Items listed in a dataset
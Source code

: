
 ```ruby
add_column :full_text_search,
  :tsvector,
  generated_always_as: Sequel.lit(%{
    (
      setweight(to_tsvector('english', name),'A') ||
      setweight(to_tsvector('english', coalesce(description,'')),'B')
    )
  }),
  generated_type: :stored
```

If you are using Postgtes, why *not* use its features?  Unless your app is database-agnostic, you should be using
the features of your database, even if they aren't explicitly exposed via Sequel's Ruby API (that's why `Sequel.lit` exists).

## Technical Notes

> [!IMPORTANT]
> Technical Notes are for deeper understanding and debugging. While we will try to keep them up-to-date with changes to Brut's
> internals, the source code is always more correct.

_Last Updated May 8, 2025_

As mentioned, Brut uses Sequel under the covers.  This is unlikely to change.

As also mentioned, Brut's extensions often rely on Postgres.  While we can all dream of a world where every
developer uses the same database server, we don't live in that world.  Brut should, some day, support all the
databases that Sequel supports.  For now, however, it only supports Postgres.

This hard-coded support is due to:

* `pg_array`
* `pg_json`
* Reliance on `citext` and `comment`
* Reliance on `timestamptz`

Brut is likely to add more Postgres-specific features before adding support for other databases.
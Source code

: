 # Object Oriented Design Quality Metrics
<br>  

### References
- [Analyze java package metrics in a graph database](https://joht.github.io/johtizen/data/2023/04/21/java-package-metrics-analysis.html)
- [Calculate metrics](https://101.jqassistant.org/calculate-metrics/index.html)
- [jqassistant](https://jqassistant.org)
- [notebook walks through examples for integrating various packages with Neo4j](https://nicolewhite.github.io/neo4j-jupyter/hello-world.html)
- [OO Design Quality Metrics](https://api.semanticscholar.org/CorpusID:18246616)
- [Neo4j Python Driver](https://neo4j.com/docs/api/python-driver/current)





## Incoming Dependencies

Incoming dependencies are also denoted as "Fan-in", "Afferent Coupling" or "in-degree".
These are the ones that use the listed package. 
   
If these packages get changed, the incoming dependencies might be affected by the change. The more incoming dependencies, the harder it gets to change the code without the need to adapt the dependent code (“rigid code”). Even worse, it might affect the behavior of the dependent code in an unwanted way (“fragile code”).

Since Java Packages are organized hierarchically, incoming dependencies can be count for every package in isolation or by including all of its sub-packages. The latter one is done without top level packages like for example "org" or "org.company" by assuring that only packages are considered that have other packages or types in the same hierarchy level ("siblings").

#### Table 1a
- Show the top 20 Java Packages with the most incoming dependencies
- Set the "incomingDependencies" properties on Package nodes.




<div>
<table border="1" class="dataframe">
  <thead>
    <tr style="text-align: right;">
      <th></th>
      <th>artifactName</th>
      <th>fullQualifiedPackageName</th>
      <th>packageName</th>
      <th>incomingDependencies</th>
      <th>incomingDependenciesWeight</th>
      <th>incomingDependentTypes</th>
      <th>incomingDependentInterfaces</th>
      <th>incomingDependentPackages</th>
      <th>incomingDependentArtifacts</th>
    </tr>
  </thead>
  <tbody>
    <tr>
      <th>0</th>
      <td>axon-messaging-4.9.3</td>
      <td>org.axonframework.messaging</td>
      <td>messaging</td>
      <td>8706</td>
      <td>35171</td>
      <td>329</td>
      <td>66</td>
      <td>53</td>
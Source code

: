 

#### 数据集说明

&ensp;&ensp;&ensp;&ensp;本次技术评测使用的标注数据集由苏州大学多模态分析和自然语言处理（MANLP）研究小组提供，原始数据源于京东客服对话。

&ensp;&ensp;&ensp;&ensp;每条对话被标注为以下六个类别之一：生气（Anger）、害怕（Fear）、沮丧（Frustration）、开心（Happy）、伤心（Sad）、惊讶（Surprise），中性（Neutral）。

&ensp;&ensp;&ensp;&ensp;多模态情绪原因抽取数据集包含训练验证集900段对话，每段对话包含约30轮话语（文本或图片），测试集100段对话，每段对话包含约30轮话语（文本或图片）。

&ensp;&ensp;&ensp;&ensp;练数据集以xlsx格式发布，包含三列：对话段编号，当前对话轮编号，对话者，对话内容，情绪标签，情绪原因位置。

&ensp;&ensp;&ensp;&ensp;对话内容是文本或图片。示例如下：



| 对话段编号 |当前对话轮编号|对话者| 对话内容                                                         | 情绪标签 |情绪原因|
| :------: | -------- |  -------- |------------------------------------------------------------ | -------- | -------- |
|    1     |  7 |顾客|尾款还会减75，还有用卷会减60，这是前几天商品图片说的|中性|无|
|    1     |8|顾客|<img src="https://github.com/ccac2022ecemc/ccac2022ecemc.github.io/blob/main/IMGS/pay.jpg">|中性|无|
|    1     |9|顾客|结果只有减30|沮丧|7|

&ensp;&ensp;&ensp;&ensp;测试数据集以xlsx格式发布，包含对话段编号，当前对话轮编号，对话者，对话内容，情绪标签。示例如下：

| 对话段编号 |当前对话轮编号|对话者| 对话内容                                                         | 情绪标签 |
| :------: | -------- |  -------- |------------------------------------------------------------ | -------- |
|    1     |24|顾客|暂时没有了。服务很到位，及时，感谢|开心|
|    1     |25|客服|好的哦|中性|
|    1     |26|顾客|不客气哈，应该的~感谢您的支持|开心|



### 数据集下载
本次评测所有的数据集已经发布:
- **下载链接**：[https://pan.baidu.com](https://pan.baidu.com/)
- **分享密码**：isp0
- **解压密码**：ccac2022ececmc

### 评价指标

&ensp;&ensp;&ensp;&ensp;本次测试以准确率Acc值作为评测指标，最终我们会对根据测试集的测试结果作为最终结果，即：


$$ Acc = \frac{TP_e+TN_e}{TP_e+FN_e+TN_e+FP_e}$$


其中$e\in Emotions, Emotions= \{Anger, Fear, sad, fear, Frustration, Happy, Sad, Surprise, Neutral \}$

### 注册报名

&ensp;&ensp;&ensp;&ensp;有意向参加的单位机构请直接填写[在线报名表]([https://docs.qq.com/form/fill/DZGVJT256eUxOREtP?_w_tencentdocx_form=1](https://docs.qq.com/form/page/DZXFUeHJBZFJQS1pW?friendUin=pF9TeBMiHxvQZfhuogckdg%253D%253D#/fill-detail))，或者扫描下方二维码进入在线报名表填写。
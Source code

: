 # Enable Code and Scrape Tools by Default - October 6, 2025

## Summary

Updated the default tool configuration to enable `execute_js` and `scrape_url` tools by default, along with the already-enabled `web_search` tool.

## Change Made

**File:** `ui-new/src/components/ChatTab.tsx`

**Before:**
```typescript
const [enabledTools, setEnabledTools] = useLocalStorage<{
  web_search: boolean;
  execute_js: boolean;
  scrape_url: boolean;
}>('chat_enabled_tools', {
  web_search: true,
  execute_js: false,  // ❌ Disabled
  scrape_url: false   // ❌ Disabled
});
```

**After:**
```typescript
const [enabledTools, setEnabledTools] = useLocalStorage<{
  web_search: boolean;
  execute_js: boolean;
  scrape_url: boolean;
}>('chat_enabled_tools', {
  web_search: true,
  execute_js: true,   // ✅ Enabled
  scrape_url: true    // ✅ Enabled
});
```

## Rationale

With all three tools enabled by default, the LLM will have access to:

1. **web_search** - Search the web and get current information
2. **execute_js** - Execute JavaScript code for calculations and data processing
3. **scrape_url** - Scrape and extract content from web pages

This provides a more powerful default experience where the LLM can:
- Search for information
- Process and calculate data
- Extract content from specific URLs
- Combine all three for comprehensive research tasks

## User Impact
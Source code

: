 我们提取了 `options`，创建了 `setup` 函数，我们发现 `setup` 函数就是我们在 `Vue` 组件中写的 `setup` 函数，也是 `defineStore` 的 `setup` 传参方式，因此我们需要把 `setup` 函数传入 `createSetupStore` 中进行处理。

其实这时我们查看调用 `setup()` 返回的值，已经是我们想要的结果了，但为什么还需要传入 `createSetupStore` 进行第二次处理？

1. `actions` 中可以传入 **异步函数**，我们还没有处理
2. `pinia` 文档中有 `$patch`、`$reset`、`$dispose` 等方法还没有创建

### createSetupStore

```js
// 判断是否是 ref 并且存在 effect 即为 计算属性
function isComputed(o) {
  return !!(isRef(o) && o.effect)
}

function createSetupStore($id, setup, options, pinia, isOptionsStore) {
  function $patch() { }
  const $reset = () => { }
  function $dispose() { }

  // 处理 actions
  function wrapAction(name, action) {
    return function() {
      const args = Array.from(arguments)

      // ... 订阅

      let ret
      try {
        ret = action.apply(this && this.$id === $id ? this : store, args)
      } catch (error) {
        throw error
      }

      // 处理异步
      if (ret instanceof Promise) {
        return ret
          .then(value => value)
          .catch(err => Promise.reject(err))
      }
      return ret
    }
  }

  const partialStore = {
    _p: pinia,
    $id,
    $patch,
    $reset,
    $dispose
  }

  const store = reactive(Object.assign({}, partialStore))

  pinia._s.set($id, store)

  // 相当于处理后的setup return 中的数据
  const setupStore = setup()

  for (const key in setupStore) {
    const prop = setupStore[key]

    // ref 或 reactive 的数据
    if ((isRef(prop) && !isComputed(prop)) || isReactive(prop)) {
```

* [Activity]: One stretch of the lines above is wanted, from the line that contains "Incoming dependencies are" through the line that contains "<th>incomingDependentPackages</th>". Output it exactly.

* [Exercise answer]:
Incoming dependencies are also denoted as "Fan-in", "Afferent Coupling" or "in-degree".
These are the ones that use the listed package. 
   
If these packages get changed, the incoming dependencies might be affected by the change. The more incoming dependencies, the harder it gets to change the code without the need to adapt the dependent code (“rigid code”). Even worse, it might affect the behavior of the dependent code in an unwanted way (“fragile code”).

Since Java Packages are organized hierarchically, incoming dependencies can be count for every package in isolation or by including all of its sub-packages. The latter one is done without top level packages like for example "org" or "org.company" by assuring that only packages are considered that have other packages or types in the same hierarchy level ("siblings").

#### Table 1a
- Show the top 20 Java Packages with the most incoming dependencies
- Set the "incomingDependencies" properties on Package nodes.




<div>
<table border="1" class="dataframe">
  <thead>
    <tr style="text-align: right;">
      <th></th>
      <th>artifactName</th>
      <th>fullQualifiedPackageName</th>
      <th>packageName</th>
      <th>incomingDependencies</th>
      <th>incomingDependenciesWeight</th>
      <th>incomingDependentTypes</th>
      <th>incomingDependentInterfaces</th>
      <th>incomingDependentPackages</th>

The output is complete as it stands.